Work to complete:
A single number is the whole answer: the count of lines in these entries that hold "myuser".

Provided material:
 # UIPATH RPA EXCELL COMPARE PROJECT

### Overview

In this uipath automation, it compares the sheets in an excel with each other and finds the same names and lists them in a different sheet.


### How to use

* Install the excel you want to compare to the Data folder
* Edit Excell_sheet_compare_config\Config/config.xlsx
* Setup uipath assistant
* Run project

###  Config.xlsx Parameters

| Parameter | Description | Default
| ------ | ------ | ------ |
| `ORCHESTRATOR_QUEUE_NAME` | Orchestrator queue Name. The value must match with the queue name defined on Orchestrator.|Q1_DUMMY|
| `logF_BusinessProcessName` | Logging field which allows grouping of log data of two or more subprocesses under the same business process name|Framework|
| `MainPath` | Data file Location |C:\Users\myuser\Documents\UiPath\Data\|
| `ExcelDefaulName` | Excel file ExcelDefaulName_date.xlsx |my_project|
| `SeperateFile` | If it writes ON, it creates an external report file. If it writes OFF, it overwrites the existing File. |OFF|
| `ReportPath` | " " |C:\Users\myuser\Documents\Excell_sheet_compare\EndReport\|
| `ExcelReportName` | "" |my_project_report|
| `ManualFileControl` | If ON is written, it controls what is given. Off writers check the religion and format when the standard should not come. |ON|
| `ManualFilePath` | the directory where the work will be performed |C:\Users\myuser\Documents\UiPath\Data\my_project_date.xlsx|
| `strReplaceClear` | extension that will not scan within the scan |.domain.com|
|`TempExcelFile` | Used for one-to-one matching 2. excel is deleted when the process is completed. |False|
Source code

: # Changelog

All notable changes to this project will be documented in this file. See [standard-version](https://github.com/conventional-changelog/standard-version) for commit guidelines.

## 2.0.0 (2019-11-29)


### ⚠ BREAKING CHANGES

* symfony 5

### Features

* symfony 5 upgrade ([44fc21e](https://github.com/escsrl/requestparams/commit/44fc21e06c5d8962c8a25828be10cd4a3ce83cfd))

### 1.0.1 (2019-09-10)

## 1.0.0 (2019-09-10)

Expected answer:
3